*EXERCISE GOAL*. Find the string "child" in the records and copy each line where it occurs.

ENTRIES SHOWN section start

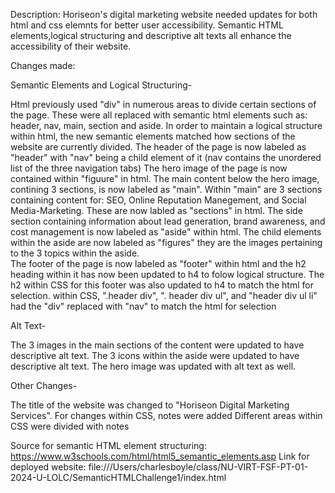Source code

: Description:
Horiseon's digital marketing website needed updates for both html and css elemnts for better user accessibility. 
Semantic HTML elements,logical structuring and descriptive alt texts all enhance the accessibility of their website.


Changes made:

Semantic Elements and Logical Structuring-

Html previously used "div" in numerous areas to divide certain sections of the page. These were all replaced with semantic html elements such as: header, nav, main, section and aside.
In order to maintain a logical structure within html, the new semantic elements matched how sections of the website are currently divided.
The header of the page is now labeled as "header" with "nav" being a child element of it (nav contains the unordered list of the three navigation tabs)
The hero image of the page is now contained within "figuure" in html.
The main content below the hero image, contining 3 sections, is now labeled as "main". Within "main" are 3 sections containing content for: SEO, Online Reputation Manegement, and Social Media-Marketing.
These are now labled as "sections" in html. 
The side section containing information about lead generation, brand awareness, and cost management is now labeled as "aside" within html.
The child elements within the aside are now labeled as "figures" they are the images pertaining to the 3 topics within the aside.                              
The footer of the page is now labeled as "footer" within html and the h2 heading within it has now been updated to h4 to folow logical structure. 
The h2 within CSS for this footer was also updated to h4 to match the html for selection. 
within CSS, ".header div", ". header div ul", and "header div ul li" had the "div" replaced with "nav" to match the html for selection

Alt Text-

The 3 images in the main sections of the content were updated to have descriptive alt text.
The 3 icons within the aside were updated to have descriptive alt text.
The hero image was updated with alt text as well.

Other Changes-

The title of the website was changed to "Horiseon Digital Marketing Services".
For changes within CSS, notes were added
Different areas within CSS were divided with notes


Source for semantic HTML element structuring: https://www.w3schools.com/html/html5_semantic_elements.asp
Link for deployed website: file:///Users/charlesboyle/class/NU-VIRT-FSF-PT-01-2024-U-LOLC/SemanticHTMLChallenge1/index.html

ENTRIES SHOWN section end

*RESULT FOR THIS TASK*.
The header of the page is now labeled as "header" with "nav" being a child element of it (nav contains the unordered list of the three navigation tabs)
The child elements within the aside are now labeled as "figures" they are the images pertaining to the 3 topics within the aside.                              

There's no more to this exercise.